Information provided:

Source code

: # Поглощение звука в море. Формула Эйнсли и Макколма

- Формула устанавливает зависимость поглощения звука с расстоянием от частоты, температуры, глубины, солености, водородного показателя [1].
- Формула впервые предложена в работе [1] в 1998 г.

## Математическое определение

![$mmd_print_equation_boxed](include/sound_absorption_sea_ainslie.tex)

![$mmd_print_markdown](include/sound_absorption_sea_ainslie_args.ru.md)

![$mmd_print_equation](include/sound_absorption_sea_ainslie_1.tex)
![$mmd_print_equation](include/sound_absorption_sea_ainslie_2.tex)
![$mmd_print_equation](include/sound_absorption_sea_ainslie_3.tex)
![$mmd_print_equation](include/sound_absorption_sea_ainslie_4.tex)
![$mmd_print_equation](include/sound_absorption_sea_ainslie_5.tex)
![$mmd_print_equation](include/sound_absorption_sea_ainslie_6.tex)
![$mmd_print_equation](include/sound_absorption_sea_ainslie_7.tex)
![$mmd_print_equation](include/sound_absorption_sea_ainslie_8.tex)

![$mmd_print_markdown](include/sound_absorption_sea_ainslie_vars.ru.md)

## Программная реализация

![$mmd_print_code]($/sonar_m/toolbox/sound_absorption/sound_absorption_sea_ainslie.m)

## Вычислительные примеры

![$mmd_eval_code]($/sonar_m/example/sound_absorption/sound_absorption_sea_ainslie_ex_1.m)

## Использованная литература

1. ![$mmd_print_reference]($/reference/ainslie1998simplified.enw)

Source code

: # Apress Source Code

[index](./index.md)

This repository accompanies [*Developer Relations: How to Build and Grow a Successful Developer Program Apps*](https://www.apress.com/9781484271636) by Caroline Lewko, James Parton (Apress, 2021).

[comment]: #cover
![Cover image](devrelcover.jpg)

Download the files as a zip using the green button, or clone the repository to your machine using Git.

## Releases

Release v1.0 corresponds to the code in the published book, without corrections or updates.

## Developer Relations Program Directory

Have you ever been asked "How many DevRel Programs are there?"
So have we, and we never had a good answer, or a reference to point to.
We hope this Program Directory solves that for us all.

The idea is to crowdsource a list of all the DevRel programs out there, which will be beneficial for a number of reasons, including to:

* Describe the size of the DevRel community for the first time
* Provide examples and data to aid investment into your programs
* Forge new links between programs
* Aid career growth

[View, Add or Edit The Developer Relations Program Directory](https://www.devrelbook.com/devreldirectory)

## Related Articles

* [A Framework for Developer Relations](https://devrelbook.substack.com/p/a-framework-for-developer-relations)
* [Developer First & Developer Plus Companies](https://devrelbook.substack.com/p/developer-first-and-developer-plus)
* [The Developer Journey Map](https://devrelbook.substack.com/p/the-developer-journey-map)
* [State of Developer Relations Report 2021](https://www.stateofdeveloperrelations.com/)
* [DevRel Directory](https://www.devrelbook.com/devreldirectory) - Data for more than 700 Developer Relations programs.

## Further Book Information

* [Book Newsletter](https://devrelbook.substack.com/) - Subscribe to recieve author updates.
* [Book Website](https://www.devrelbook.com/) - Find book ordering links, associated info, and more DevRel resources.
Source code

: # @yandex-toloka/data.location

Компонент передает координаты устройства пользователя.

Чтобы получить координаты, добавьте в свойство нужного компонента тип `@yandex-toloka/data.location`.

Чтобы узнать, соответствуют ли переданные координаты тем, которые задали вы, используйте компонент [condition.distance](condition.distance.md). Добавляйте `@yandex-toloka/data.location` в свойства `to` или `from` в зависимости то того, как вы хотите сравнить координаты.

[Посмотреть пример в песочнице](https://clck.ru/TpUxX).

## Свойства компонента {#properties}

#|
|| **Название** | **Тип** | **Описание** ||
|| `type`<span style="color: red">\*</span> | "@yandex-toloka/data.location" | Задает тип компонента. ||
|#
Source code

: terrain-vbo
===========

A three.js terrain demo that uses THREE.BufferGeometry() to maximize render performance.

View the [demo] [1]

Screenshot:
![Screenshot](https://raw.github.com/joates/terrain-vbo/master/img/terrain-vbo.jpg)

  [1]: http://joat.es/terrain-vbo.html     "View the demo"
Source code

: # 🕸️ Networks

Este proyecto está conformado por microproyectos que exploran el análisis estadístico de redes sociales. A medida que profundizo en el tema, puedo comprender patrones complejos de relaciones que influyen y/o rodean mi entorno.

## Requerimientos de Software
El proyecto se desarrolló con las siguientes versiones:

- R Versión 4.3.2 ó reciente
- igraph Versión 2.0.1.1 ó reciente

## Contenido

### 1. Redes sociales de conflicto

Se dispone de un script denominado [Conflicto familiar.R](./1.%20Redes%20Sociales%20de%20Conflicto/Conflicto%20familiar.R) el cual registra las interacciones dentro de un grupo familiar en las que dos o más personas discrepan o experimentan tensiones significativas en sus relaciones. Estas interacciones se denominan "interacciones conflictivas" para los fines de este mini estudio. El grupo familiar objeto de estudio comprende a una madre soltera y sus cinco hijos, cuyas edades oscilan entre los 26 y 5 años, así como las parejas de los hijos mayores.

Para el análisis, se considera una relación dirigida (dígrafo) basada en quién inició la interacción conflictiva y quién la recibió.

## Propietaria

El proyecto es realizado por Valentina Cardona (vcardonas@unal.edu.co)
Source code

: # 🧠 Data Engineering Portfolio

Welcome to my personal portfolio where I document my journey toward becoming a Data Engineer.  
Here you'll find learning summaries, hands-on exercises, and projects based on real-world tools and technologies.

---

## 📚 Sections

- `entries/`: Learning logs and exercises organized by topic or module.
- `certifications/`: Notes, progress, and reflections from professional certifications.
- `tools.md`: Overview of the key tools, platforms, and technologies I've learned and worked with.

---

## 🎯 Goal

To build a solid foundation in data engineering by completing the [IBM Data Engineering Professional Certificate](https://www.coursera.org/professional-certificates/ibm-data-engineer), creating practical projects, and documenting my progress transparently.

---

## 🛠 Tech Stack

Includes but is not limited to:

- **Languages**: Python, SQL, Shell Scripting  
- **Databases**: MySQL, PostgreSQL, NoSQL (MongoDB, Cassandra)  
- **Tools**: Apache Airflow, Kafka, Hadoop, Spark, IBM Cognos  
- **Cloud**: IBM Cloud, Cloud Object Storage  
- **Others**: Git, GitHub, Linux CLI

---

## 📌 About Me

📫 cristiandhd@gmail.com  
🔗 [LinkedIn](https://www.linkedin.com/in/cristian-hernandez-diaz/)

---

Assigned task: Isolate each line of the listing above that includes "proyecto". Copy it.

Answer to this exercise:
Este proyecto está conformado por microproyectos que exploran el análisis estadístico de redes sociales. A medida que profundizo en el tema, puedo comprender patrones complejos de relaciones que influyen y/o rodean mi entorno.
El proyecto se desarrolló con las siguientes versiones:
El proyecto es realizado por Valentina Cardona (vcardonas@unal.edu.co)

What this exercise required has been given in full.